Case studies
Case: Starbucks

Starbucks began in 1971, and has grown into a leading coffee location around the world and one of the most admired companies.
Starbucks’ mission is:
To establish Starbucks as the premier purveyor of the finest coffee in the world while maintaining our uncompromising principles as we grow.
The guiding principles are:
  • Provide a great work environment and treat each other with respect and dignity.
  • Embrace diversity as an essential component in the way we do business.
  • Apply the highest standards of excellence to the purchasing, roasting, and fresh delivery of our coffee.
  • Develop enthusiastically satisfied customers all of the time.
  • Contribute positively to our communities and our environment.
  • Recognize that profitability is essential to our future success.
These guiding principles are direct links to social responsibility and define the stakeholders as the employees, the partners, and being a good citizen in its communities. From day one, Starbucks was built with these guiding principles. For example, in 1991, when Starbucks went public, Howard Schultz shared the options with every employee who worked over 20 hours a week – including those who worked behind the counter at local Starbucks stores.

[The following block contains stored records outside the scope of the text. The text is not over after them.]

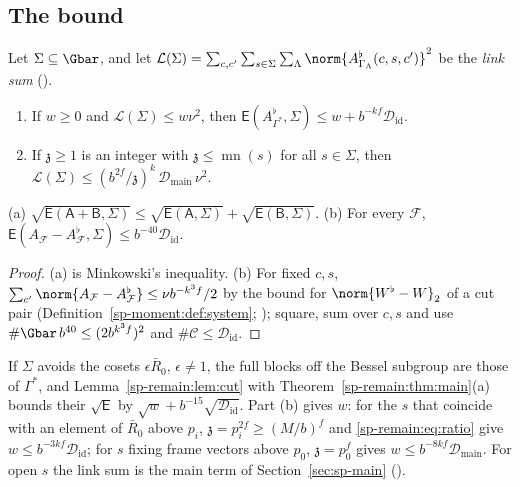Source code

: \subsection{The bound}

\begin{theorem}\label{sp-remain:thm:main}
Let $\Sigma\subseteq\Gbar$, and let $\mathcal L(\Sigma)=\sum_{c,c'}\sum_{s\in\Sigma}\sum_\Lambda
\norm{A^\flat_{\Gamma_\Lambda}(c,s,c')}^2$ be the \emph{link sum} ().
\begin{enumerate}[label=(\alph*)]
\item If $w\ge0$ and $\mathcal L(\Sigma)\le w\nu^2$, then
$\mathsf E(A^\flat_{\Gamma^*},\Sigma)\le w+b^{-kf}\mathcal D_{\mathrm{id}}$.
\item If $\mathfrak z\ge1$ is an integer with $\mathfrak z\le\operatorname{mn}(s)$ for all $s\in\Sigma$, then
$\mathcal L(\Sigma)\le(b^{2f}/\mathfrak z)^k\,\mathcal D_{\mathrm{main}}\,\nu^2$.
\end{enumerate}
\end{theorem}

\begin{lemma}\label{sp-remain:lem:cut}
(a) $\sqrt{\mathsf E(\mathsf A+\mathsf B,\Sigma)}\le\sqrt{\mathsf E(\mathsf A,\Sigma)}+
\sqrt{\mathsf E(\mathsf B,\Sigma)}$. (b) For every $\mathcal F$,
$\mathsf E(A_{\mathcal F}-A^\flat_{\mathcal F},\Sigma)\le b^{-40}\mathcal D_{\mathrm{id}}$.
\end{lemma}

\begin{proof}
(a) is Minkowski's inequality. (b) For fixed $c,s$, $\sum_{c'}\norm{A_{\mathcal F}-
A^\flat_{\mathcal F}}\le\nu b^{-k^3f}/2$ by the bound for $\norm{W^\flat-W}_2$ of a cut pair
(Definition~\ref{sp-moment:def:system}; ); square, sum over $c,s$ and use
$\#\Gbar\,b^{40}\le(2b^{k^3f})^2$ and $\#\mathcal C\le\mathcal D_{\mathrm{id}}$.
\end{proof}

\begin{remark}[Use]\label{sp-remain:rem:use}
If $\Sigma$ avoids the cosets $\epsilon\bar R_0$, $\epsilon\ne1$, the full blocks off the Bessel subgroup
are those of $\Gamma^*$, and Lemma~\ref{sp-remain:lem:cut} with Theorem~\ref{sp-remain:thm:main}(a)
bounds their $\sqrt{\mathsf E}$ by $\sqrt w+b^{-15}\sqrt{\mathcal D_{\mathrm{id}}}$. Part (b) gives $w$: for the $s$ that coincide with an element of $\bar R_0$ above $p_i$, $\mathfrak z=p_i^{2f}\ge(M/b)^f$ and
\eqref{sp-remain:eq:ratio} give $w\le b^{-3kf}\mathcal D_{\mathrm{id}}$; for $s$ fixing frame vectors
above $p_0$, $\mathfrak z=p_0^f$ gives $w\le b^{-8kf}\mathcal D_{\mathrm{main}}$. For open $s$ the link sum is
the main term of Section~\ref{sec:sp-main} ().
\end{remark}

Looking beyond the bottom line, in opening stores, harvesting coffee, and conducting business, Starbucks’ social responsibility is evident:
  1. With employees;
  2. With suppliers – working with NPOs;
  3. With communities;
  4. And more recently with causes or campaign drives;
Starbucks’ actions have had significant influence over the industry as a whole.
With its decision to offer health-care benefits to all employees who work 20 hours a week or more, Starbucks went well beyond the call of duty. A strong business case could have been made that such benefits were not necessary. While retention problems did plague the fast-food industry, many analysts believed that Starbucks went further than it needed to hold on to employees.
Indirectly, the company’s decision to offer health-care coverage to “part-timers” put pressure on other companies to provide similar coverage.
There is a discretionary decision to be made here find the lowest cost solution in the world – free trade or elevate your suppliers. Starbucks has chosen the latter.
For example, Starbucks recently unveiled guidelines that will pay farmers a premium price if they meet certain environmental, labor, and quality standards. Last year, the company joined TransFair, an organization that guarantees that farmers will receive most of the $1.26 per pound that coffee roasters pay for high-quality beans.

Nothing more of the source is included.